[Flaky test] EndpointSlice should create Endpoints and EndpointSlices for Pods matching a Service #93374

liggitt · 2020-07-23T04:08:37Z

Which jobs are flaking:

ci-kubernetes-kind-e2e-parallel
pr:pull-kubernetes-e2e-gce
pr:pull-kubernetes-e2e-gce-ubuntu-containerd
pr:pull-kubernetes-e2e-gce-ubuntu-containerd
ci-kubernetes-kind-ipv6-e2e-parallel

Which test(s) are flaking:

Second flakiest test in the e2e job according to http://storage.googleapis.com/k8s-metrics/flakes-latest.json

Testgrid link:

https://testgrid.k8s.io/presubmits-kubernetes-blocking#pull-kubernetes-e2e-gce&include-filter-by-regex=EndpointSlice%20should%20create%20Endpoints%20and%20EndpointSlices%20for%20Pods%20matching%20a%20Service&width=5

Reason for failure:

test/e2e/network/endpointslice.go:70
Jul 22 22:13:01.180: EndpointSlice resource not deleted after Service endpointslice-4585/example-empty-selector was deleted: timed out waiting for the condition
test/e2e/network/endpointslice.go:158

Anything else we need to know:

https://storage.googleapis.com/k8s-gubernator/triage/index.html?pr=1&test=EndpointSlice%20should%20create%20Endpoints%20and%20EndpointSlices%20for%20Pods%20matching%20a%20Service

/sig network
/assign @robscott

The text was updated successfully, but these errors were encountered:

liggitt · 2020-07-23T04:10:44Z

needs investigation since we're switching kube-proxy to endpointslice in this release

athenabot · 2020-07-23T04:12:07Z

/triage unresolved

Comment /remove-triage unresolved when the issue is assessed and confirmed.

🤖 I am a bot run by vllry. 👩‍🔬

BenTheElder · 2020-07-23T05:17:08Z

made me think of #91399, but that's in already.

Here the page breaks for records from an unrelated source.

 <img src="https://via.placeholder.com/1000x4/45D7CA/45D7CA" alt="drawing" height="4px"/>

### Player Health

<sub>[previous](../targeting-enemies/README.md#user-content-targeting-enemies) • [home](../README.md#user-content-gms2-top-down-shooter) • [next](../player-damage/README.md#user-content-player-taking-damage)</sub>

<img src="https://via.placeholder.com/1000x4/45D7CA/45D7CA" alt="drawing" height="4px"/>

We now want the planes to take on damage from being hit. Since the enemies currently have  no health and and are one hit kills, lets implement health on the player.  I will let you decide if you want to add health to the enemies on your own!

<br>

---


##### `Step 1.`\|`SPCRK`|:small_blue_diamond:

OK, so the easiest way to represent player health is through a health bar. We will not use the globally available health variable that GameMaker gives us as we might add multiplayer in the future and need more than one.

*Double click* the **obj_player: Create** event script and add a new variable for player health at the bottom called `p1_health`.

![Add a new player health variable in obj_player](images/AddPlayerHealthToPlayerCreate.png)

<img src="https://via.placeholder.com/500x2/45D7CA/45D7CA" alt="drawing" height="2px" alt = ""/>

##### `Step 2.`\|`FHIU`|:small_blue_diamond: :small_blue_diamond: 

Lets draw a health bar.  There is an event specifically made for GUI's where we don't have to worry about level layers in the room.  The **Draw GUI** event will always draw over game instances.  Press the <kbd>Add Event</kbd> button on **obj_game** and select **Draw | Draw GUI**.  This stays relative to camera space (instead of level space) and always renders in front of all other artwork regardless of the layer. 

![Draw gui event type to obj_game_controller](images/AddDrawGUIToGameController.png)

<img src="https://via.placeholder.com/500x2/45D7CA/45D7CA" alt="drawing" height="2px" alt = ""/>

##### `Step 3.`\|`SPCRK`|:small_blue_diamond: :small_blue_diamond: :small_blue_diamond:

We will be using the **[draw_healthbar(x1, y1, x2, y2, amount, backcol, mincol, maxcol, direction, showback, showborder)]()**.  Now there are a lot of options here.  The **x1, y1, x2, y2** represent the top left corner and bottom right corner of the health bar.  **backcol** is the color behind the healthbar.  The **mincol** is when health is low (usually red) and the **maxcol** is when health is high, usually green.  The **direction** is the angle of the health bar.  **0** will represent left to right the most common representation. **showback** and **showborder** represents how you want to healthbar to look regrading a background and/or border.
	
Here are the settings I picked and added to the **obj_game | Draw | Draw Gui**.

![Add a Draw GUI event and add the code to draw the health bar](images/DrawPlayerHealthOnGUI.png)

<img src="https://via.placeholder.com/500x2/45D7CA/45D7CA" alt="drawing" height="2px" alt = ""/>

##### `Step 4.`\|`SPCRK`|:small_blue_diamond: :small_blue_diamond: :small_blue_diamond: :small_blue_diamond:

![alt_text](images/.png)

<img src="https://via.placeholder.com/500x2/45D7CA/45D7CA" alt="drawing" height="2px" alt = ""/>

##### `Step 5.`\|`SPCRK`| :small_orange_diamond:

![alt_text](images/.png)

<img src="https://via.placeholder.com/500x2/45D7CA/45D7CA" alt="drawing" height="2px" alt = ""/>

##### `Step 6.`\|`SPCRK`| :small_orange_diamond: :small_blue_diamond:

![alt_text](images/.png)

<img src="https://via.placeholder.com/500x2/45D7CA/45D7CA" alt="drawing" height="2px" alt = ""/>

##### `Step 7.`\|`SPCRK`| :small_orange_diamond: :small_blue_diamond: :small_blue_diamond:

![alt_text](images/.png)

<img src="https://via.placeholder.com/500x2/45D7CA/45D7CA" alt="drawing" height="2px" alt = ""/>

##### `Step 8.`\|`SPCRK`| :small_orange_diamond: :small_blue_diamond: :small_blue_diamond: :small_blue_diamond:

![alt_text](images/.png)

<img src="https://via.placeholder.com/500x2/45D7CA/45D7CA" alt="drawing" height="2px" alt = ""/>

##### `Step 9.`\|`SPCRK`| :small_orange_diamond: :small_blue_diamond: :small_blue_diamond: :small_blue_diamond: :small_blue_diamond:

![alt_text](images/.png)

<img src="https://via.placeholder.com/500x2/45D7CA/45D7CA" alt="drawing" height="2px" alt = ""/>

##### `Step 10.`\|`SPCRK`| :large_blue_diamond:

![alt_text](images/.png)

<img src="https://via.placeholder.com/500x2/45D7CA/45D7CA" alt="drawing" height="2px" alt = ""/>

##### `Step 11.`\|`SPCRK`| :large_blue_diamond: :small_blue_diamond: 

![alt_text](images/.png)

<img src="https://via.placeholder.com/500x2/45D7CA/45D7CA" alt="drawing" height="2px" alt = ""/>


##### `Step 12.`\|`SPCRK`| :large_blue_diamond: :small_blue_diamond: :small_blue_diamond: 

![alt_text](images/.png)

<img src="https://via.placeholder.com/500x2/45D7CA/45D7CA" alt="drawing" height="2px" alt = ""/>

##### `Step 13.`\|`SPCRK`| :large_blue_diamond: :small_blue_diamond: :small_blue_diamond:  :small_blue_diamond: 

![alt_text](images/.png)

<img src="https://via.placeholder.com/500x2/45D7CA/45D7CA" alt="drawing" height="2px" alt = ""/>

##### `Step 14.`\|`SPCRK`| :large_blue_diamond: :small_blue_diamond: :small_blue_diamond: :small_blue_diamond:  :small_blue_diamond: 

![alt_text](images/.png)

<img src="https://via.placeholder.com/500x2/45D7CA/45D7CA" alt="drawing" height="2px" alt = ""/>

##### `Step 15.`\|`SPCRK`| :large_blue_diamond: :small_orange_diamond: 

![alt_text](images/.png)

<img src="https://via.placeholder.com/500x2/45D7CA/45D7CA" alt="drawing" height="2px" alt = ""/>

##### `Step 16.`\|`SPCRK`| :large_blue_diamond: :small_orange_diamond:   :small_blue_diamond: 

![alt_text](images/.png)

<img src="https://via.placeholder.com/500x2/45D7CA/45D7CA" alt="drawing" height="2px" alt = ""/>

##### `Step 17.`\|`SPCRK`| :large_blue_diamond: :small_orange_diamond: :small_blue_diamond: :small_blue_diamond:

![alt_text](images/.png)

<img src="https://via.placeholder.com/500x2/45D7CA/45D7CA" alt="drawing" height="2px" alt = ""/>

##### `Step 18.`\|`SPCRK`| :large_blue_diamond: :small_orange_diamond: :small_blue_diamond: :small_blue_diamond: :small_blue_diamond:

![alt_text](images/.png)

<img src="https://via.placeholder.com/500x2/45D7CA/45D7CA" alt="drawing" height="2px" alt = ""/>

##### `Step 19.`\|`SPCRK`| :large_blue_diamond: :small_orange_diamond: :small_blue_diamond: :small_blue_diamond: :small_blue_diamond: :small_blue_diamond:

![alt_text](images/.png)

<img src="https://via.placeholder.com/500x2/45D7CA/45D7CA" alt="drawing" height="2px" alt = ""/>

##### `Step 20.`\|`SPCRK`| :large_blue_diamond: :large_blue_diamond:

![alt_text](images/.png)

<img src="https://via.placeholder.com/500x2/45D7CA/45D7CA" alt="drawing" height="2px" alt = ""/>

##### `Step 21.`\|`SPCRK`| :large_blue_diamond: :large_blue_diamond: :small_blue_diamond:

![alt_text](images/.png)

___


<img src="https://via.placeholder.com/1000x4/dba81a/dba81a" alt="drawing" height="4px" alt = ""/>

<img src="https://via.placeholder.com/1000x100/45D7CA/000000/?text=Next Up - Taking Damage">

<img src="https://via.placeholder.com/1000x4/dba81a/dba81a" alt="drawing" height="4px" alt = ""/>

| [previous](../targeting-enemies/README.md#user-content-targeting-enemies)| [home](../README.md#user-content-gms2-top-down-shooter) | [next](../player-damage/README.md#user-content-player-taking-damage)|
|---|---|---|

liggitt · 2020-07-23T05:33:47Z

It's possible it's a test timeout that's just too close, but we need verification of that checking the controller and apiserver logs to make sure there isn't a latent bug

robscott · 2020-07-23T06:42:01Z

Thanks for catching this! It looks like the timeouts are actually associated with waiting for 2 pods to be ready, not actually anything related to EndpointSlice functionality - timeout is here: https://github.com/kubernetes/kubernetes/blob/master/test/e2e/network/endpointslice.go#L261-L285. Given that, it seems like the obvious solution would be to update the Services to set publishNotReadyAddresses to true and update this block to wait for the Pods to have IPs, not for them to be ready. If that sounds reasonable, I'll work on getting a fix in tomorrow.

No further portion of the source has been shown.